In the records below, the lines between the one holding "close the overlay." and the one holding "Sovelluslogiikka hallitsee yhtä", inclusive, are to be transcribed exactly; no pictures are to be included.

[Saved data entries]
■ ■ ■ ■

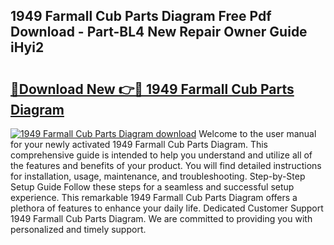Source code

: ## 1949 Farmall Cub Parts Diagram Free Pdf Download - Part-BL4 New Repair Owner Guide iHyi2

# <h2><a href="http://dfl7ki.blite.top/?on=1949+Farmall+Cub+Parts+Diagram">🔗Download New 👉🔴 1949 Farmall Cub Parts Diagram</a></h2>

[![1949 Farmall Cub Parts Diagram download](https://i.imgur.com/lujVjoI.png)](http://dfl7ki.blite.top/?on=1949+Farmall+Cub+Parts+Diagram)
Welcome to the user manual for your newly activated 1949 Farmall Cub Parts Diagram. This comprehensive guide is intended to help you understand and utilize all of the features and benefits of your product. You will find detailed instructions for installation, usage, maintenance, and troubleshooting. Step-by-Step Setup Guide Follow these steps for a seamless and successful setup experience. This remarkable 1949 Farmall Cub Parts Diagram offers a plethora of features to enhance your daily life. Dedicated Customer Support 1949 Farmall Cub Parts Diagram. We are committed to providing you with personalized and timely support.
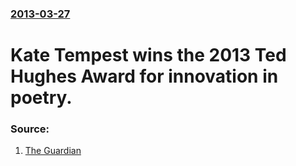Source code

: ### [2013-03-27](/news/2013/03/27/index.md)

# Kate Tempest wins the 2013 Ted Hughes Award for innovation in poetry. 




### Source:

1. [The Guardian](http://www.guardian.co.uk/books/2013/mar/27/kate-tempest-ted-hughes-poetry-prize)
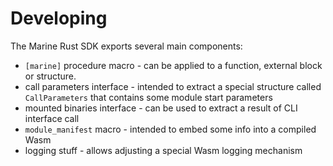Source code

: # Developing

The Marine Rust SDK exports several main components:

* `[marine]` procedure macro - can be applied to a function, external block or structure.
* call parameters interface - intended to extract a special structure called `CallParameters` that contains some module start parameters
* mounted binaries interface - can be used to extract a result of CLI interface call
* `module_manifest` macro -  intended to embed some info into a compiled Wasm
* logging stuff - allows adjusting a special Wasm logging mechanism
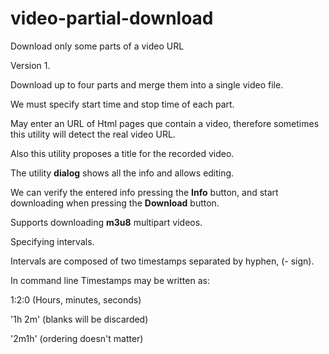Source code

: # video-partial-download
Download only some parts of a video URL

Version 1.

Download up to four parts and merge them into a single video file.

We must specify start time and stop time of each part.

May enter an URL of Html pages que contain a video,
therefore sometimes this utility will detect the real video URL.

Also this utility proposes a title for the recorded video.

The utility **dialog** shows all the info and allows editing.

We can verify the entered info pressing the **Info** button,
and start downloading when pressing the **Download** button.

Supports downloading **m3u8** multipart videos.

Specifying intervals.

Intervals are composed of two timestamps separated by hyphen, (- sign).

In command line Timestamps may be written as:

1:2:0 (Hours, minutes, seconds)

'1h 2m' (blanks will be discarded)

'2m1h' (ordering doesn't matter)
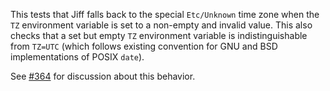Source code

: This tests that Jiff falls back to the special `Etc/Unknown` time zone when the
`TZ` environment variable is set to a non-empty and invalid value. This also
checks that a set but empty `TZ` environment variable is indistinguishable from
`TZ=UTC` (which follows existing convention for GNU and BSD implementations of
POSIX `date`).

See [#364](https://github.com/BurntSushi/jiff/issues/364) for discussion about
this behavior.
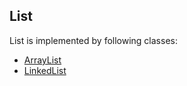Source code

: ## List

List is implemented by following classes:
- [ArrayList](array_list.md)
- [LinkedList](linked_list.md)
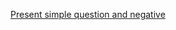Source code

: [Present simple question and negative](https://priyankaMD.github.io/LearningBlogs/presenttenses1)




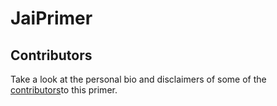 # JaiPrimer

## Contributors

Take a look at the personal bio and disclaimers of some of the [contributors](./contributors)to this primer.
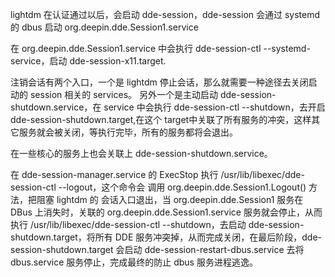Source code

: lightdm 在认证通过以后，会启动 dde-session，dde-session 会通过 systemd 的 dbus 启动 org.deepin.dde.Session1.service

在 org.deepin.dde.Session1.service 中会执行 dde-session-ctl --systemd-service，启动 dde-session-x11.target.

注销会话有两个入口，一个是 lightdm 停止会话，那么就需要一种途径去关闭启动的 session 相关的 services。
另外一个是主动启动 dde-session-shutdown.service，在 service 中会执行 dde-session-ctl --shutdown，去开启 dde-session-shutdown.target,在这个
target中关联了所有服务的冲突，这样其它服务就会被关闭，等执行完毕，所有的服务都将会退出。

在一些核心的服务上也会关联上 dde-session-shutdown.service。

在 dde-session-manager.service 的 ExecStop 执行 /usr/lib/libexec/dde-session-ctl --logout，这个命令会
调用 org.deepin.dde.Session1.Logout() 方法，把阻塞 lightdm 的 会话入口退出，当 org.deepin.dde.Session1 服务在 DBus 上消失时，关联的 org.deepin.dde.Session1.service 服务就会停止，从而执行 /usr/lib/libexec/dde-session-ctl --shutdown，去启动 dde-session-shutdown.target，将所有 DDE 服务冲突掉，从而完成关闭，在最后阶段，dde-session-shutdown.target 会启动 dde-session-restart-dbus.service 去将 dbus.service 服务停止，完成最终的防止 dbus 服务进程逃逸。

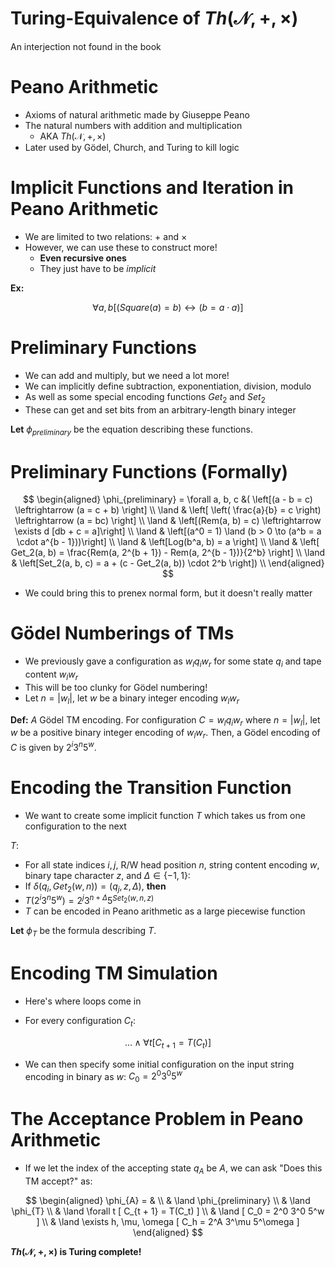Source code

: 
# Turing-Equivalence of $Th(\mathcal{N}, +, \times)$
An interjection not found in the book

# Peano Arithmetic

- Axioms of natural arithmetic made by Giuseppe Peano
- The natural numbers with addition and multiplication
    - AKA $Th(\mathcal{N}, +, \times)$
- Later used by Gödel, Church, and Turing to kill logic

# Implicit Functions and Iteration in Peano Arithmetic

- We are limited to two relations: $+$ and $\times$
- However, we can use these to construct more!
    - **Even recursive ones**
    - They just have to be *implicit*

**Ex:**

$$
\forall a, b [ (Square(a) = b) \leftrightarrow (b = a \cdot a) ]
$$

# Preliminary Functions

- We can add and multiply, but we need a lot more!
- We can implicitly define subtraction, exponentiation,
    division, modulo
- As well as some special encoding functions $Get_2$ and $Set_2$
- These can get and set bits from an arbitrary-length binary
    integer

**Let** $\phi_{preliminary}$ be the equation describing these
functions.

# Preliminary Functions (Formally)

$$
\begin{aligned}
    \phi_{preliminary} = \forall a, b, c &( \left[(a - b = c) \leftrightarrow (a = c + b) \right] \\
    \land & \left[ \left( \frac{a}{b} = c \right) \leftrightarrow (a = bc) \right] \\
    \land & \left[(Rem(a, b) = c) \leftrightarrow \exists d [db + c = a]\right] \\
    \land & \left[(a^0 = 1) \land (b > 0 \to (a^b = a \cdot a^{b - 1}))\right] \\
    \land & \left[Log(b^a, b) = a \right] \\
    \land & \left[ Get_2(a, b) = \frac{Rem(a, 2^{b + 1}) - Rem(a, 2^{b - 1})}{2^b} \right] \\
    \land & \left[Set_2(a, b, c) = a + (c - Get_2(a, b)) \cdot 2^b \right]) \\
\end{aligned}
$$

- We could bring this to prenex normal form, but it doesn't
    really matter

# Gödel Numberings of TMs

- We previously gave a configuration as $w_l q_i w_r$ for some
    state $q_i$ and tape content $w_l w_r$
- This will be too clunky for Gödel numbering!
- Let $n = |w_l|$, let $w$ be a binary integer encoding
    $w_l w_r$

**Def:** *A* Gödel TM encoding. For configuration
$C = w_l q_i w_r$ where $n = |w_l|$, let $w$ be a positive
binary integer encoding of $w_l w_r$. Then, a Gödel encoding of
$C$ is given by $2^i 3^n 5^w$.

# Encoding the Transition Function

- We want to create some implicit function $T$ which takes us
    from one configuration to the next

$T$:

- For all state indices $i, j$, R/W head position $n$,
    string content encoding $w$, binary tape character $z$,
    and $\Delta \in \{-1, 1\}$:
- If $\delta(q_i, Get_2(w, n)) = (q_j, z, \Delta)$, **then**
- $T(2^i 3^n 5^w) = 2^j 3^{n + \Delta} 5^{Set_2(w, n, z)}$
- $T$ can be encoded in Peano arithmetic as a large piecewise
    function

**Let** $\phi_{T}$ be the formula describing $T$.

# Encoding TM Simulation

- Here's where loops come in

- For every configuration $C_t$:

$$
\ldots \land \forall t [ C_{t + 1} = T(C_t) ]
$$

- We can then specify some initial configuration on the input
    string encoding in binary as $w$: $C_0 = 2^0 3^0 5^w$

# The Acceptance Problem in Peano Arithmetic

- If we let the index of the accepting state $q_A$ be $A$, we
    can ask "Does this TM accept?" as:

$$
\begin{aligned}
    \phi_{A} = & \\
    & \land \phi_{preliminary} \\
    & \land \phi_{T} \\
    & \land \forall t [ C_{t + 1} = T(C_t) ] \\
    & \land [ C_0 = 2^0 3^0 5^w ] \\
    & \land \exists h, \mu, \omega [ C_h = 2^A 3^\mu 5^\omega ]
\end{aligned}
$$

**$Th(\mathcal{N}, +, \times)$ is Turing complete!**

■ ■ ■ ■

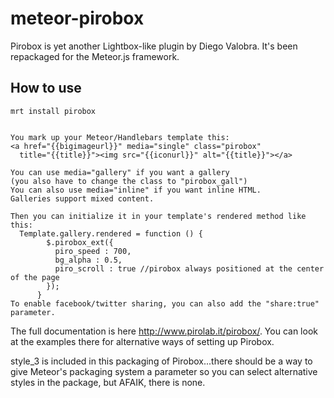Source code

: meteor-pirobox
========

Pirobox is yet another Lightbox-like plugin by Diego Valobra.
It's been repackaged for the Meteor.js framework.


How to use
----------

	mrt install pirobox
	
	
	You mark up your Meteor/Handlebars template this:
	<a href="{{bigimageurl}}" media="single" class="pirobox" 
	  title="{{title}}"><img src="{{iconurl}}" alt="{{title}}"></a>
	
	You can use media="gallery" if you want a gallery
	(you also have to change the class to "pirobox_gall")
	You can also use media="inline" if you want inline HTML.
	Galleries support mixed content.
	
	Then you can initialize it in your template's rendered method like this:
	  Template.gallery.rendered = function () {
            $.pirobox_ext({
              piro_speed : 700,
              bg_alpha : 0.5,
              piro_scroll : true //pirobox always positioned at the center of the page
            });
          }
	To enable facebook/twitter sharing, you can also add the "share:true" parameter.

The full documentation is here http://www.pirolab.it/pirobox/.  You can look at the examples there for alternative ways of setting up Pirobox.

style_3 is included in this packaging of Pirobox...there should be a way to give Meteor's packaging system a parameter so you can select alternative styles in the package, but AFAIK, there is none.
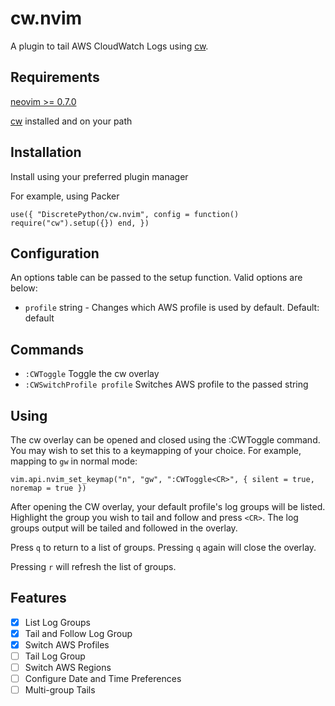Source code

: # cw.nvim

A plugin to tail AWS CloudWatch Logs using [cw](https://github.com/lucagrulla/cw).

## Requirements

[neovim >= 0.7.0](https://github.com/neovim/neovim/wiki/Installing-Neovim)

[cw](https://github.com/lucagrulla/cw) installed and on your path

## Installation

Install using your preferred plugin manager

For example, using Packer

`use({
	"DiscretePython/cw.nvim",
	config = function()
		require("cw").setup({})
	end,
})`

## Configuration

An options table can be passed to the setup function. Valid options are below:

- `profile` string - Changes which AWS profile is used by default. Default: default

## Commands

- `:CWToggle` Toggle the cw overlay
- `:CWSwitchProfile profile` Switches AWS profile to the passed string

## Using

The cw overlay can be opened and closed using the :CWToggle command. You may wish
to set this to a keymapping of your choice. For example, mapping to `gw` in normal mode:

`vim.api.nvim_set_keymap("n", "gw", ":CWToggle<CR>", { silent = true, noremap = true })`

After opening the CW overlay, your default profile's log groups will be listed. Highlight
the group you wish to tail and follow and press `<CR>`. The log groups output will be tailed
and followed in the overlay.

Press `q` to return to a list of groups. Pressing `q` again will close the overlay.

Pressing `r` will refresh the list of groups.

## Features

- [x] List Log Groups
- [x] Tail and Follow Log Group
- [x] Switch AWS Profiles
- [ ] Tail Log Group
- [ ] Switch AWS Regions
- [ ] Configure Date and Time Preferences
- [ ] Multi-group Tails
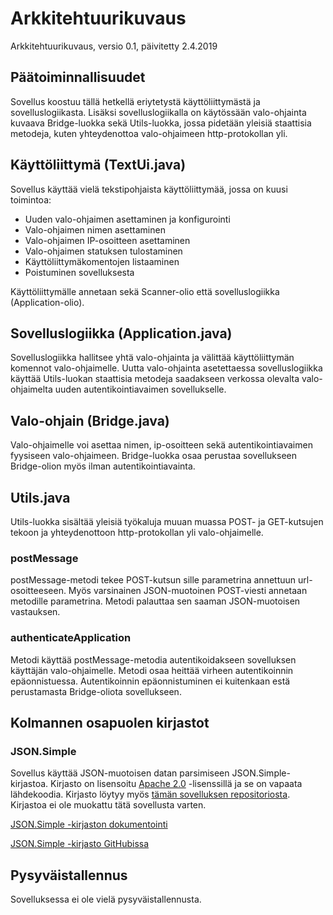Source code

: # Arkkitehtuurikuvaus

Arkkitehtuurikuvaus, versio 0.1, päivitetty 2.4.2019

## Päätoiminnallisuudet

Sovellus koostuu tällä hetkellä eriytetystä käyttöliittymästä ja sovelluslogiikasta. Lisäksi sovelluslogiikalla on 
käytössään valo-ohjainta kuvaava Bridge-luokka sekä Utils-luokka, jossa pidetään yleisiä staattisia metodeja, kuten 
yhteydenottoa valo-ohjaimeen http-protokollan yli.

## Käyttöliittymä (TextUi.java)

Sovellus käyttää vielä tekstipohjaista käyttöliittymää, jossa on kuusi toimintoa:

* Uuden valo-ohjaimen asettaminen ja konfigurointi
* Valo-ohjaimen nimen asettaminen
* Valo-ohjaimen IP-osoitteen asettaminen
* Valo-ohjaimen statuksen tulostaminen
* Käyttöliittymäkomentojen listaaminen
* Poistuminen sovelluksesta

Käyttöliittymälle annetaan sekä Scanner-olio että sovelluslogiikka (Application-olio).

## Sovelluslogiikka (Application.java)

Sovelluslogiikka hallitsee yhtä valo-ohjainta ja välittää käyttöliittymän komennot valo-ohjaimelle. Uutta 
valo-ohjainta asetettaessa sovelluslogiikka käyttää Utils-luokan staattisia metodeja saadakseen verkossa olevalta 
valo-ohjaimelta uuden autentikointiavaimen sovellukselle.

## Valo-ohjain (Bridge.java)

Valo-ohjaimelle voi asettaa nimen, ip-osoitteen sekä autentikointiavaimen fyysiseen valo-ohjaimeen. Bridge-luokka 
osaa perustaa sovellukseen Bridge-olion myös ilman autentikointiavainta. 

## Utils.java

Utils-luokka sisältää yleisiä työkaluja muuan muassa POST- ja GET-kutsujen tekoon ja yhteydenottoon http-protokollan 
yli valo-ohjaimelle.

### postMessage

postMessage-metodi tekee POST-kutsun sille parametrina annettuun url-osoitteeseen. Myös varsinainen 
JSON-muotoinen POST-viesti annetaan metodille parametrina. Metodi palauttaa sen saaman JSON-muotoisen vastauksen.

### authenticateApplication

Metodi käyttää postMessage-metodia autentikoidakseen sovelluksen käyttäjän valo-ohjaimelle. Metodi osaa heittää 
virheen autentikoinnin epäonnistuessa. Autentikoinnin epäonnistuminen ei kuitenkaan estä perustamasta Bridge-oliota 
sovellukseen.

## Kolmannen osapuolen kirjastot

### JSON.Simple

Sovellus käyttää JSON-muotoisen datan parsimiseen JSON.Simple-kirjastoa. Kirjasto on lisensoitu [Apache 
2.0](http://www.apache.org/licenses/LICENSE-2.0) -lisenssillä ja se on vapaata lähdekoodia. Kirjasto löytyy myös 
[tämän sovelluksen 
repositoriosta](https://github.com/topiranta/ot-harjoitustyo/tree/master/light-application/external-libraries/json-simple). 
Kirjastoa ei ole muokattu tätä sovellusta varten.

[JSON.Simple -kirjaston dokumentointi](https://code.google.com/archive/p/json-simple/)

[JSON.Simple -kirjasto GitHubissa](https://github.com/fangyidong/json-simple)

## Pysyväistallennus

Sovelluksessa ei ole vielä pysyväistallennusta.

■ ■ ■ ■

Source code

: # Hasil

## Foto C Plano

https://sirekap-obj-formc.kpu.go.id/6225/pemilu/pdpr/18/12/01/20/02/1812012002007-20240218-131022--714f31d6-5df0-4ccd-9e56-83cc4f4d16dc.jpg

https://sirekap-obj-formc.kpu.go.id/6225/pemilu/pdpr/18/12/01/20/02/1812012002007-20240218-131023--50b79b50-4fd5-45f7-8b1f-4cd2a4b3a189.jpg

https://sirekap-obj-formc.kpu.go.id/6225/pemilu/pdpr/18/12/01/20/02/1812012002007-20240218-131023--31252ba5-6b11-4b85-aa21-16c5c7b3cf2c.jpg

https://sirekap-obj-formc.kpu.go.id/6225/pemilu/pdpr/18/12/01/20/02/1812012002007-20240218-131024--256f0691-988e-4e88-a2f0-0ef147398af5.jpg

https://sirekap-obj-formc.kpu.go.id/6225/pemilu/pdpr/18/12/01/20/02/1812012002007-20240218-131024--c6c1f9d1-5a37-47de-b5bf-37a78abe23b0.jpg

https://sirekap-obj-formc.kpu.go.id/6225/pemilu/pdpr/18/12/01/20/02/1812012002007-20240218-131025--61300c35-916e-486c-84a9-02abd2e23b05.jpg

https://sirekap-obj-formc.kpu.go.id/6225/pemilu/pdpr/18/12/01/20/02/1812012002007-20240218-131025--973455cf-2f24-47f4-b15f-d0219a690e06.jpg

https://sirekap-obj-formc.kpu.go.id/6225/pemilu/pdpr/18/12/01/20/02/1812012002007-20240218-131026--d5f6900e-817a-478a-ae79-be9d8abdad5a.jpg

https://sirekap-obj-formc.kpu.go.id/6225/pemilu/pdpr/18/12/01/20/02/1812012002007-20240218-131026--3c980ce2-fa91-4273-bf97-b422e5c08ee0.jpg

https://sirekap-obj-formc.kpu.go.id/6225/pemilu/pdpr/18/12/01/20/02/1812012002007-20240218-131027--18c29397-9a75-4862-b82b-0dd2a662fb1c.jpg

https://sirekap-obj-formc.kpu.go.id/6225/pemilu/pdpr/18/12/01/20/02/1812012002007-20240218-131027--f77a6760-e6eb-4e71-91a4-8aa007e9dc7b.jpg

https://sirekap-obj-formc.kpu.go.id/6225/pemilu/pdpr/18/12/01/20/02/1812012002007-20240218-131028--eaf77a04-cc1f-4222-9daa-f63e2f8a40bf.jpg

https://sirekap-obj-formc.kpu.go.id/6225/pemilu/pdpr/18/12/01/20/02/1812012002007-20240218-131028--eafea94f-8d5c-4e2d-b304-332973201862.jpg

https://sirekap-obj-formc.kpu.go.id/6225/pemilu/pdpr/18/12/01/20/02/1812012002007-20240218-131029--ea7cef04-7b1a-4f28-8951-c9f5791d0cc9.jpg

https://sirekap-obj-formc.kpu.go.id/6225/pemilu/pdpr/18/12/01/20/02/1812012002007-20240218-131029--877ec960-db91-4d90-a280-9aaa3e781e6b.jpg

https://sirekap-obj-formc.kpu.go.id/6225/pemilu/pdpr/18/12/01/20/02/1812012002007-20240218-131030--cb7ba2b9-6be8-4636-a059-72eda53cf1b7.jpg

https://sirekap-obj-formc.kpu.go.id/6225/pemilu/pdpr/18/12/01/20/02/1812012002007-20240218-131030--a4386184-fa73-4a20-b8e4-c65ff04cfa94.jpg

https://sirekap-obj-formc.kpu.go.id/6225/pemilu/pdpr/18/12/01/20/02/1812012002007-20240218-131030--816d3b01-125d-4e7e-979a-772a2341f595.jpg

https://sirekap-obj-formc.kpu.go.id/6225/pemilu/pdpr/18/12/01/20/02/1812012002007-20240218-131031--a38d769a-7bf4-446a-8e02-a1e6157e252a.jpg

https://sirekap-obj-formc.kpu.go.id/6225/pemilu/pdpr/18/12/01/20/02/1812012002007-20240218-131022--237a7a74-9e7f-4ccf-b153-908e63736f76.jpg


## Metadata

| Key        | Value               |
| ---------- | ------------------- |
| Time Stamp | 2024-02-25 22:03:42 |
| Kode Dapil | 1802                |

■ ■ ■ ■

Result of this exercise:
Press `q` to return to a list of groups. Pressing `q` again will close the overlay.

Pressing `r` will refresh the list of groups.

## Features

- [x] List Log Groups
- [x] Tail and Follow Log Group
- [x] Switch AWS Profiles
- [ ] Tail Log Group
- [ ] Switch AWS Regions
- [ ] Configure Date and Time Preferences
- [ ] Multi-group Tails
Source code

: # Arkkitehtuurikuvaus

Arkkitehtuurikuvaus, versio 0.1, päivitetty 2.4.2019

## Päätoiminnallisuudet

Sovellus koostuu tällä hetkellä eriytetystä käyttöliittymästä ja sovelluslogiikasta. Lisäksi sovelluslogiikalla on 
käytössään valo-ohjainta kuvaava Bridge-luokka sekä Utils-luokka, jossa pidetään yleisiä staattisia metodeja, kuten 
yhteydenottoa valo-ohjaimeen http-protokollan yli.

## Käyttöliittymä (TextUi.java)

Sovellus käyttää vielä tekstipohjaista käyttöliittymää, jossa on kuusi toimintoa:

* Uuden valo-ohjaimen asettaminen ja konfigurointi
* Valo-ohjaimen nimen asettaminen
* Valo-ohjaimen IP-osoitteen asettaminen
* Valo-ohjaimen statuksen tulostaminen
* Käyttöliittymäkomentojen listaaminen
* Poistuminen sovelluksesta

Käyttöliittymälle annetaan sekä Scanner-olio että sovelluslogiikka (Application-olio).

## Sovelluslogiikka (Application.java)

Sovelluslogiikka hallitsee yhtä valo-ohjainta ja välittää käyttöliittymän komennot valo-ohjaimelle. Uutta 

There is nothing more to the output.